We are both avid lovers of film and I do not mean the big Hollywood blockbuster stuff. We love film that is dark, gritty, weird, and chock full of a juicy story.

He is only the second of my friends ever willing to go with me to a midnight show at the Egyptian, which in and of itself could make him a most fascinating of 2006.

But truly, he is on this list for just being one of the most intellectually stimulating people I have met in a long time. He has the ability to make me want to listen to him all day long, since I never know what knew things I will learn about him or about myself indirectly.

I am glad that I have a good friend like him in my life that can make me feel like there are things worth learning about still in this world. Without friends like this, I would surely become that hermit I always thought I would be...

Friday, January 05, 2007

When you start believing it yourself...

What does it mean when you start believing the lies you have been asked to live with for so many years?

Is it a sign of losing your mind? Acceptance of and internalizing of the lies themselves? Or is it simply that the lies have become more real than the the truth?


I recently had the experience of telling someone new the lies that my partner and I have created over the years to rationalize our relationship to his friends and family.
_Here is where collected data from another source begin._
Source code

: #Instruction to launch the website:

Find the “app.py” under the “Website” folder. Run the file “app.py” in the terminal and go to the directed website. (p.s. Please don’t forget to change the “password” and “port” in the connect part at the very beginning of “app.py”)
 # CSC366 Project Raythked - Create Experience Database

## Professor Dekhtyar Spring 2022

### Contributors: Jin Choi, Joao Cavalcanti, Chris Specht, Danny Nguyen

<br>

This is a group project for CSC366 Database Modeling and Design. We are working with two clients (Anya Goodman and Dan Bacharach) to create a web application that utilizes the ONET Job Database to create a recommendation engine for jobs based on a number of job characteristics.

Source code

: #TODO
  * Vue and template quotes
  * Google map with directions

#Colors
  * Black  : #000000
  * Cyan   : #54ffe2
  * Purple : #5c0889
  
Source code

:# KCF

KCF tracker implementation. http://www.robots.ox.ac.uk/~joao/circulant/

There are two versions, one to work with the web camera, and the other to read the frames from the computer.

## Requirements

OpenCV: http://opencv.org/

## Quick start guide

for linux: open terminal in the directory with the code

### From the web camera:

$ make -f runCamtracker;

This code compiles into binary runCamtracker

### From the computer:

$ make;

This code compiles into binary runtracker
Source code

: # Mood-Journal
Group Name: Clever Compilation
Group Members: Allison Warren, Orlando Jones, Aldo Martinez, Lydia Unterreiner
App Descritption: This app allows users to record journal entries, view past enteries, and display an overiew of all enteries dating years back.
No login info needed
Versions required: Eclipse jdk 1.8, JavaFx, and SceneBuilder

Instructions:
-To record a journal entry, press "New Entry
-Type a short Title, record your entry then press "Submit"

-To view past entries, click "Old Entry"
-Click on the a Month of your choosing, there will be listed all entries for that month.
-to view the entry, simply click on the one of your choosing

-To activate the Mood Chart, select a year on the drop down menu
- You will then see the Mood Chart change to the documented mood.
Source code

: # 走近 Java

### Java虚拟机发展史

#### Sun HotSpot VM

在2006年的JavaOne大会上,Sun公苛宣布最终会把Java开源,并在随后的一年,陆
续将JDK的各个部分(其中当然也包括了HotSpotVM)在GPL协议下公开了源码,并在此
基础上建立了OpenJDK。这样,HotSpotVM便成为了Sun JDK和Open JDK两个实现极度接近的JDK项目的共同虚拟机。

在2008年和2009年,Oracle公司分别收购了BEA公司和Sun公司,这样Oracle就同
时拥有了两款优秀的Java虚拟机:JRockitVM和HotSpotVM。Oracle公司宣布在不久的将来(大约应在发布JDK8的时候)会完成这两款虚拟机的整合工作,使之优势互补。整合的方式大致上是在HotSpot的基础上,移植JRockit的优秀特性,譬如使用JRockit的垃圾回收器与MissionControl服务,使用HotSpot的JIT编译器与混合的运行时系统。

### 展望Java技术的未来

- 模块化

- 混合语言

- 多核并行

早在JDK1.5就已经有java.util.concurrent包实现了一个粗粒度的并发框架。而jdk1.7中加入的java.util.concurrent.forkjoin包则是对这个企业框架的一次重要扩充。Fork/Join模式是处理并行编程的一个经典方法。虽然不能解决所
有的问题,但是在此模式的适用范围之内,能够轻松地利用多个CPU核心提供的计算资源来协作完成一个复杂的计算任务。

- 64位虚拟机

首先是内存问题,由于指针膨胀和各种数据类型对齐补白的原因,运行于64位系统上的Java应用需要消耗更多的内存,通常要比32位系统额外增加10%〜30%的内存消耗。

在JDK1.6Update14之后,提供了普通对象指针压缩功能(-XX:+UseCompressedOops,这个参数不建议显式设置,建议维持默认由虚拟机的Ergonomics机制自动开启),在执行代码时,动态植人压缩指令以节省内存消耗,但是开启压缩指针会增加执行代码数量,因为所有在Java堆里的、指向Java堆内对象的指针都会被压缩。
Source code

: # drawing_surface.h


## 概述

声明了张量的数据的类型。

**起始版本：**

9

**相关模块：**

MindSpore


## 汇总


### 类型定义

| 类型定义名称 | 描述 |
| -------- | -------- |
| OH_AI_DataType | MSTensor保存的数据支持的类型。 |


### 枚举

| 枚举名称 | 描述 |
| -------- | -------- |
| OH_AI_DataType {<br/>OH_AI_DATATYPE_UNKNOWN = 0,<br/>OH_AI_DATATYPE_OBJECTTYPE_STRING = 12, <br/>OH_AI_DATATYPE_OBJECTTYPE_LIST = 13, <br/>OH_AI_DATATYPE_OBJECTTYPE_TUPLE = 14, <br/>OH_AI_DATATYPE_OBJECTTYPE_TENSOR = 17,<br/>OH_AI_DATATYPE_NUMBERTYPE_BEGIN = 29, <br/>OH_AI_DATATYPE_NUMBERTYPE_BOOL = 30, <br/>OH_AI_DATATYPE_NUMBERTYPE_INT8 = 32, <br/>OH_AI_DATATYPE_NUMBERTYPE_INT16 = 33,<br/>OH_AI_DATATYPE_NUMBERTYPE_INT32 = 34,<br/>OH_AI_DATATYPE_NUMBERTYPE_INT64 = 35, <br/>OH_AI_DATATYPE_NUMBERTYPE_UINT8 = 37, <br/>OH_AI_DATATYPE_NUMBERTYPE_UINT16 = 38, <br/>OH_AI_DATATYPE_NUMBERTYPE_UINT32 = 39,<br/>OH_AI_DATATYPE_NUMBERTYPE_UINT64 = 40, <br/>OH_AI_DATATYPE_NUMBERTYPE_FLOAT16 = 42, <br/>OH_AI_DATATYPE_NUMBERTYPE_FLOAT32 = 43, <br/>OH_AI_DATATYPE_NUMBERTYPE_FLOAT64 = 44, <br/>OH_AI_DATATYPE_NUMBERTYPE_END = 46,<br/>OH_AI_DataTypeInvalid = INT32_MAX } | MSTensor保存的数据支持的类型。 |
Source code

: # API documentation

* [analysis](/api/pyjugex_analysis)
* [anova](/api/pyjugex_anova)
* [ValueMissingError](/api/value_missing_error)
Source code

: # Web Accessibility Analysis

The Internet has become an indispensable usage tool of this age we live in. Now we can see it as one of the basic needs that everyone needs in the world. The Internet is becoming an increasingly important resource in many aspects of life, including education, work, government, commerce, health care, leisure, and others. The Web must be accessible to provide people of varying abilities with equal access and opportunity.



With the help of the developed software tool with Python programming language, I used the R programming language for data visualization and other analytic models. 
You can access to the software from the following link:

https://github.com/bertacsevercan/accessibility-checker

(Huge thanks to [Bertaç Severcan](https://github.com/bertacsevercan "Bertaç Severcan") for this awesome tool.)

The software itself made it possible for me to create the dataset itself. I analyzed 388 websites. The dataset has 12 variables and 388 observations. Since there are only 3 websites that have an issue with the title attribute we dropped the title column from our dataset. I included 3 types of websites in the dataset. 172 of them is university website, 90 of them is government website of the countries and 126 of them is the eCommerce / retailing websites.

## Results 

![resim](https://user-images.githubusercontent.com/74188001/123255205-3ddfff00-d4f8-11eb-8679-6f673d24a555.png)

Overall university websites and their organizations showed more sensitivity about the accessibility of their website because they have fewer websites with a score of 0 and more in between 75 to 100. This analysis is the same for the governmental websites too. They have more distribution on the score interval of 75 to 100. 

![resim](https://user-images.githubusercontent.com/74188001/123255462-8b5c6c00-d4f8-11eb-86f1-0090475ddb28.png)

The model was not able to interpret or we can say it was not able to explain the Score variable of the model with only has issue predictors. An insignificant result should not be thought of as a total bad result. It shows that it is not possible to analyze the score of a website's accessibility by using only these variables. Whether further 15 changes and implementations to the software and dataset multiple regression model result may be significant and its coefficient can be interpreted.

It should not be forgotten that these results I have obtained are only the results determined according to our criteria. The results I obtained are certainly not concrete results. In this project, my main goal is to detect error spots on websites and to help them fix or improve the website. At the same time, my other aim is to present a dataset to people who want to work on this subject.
I have told these lies a number of times before and always had a lump in my throat as I did so.

But this time was significantly different. I actually believed the lies myself. I am beginning to become very worried that the day I had always feared coming - that I no longer care. But now a new question is raised for me -- why do I care that I do not care?

Thursday, January 04, 2007

Most Fascinating of 2006: Part 1

I meet this person as I meet many of my friends -- online. He is also, like so many of my friends, of Asian descent. But what makes him one of the most fascinating people I know of 2006, is the inner peace he brings to my soul.

He and I have a lot in common which only makes our bond even more fated in my book. Among those things we have in common are a) several friends in common (something I did not realize at first for a few months), b) intense dedication to our work, c) a blind devotion to those we love (sometimes to our own detriment and d) we both love folding laundry.

The year known as 2006 was a very rough one on me for a variety of reasons. But I can honestly say that meeting him has made it all worth it.

Wednesday, January 03, 2007

A new series coming soon...

Hint: Sean C.'s Most Fascinating People of 2006 (in no particular order).

Tuesday, January 02, 2007

Past the point of no return...

I recently learned something new about my life - that being right is no longer its own reward.

Tonight I learned some seemingly trivial information that actually has HUGE significance. It is actually a sign of progress in an area of my life that was in need of change. But I find myself not caring.

What do you do when the changes you wanted are no longer important enough to stop and take a second look? Do you keep going through the motions or do you take a step in a new direction?

I find myself starting this new year with more questions than answers. I find myself unwilling to e-commit to the current situation in my life, but at the same time, not willing to take any actions to change. Does that make me more an idiot or a coward. I just don't know anymore...

Monday, January 01, 2007

Not too far from how I am feeling...

The cold/flu thing that I have right now sucks.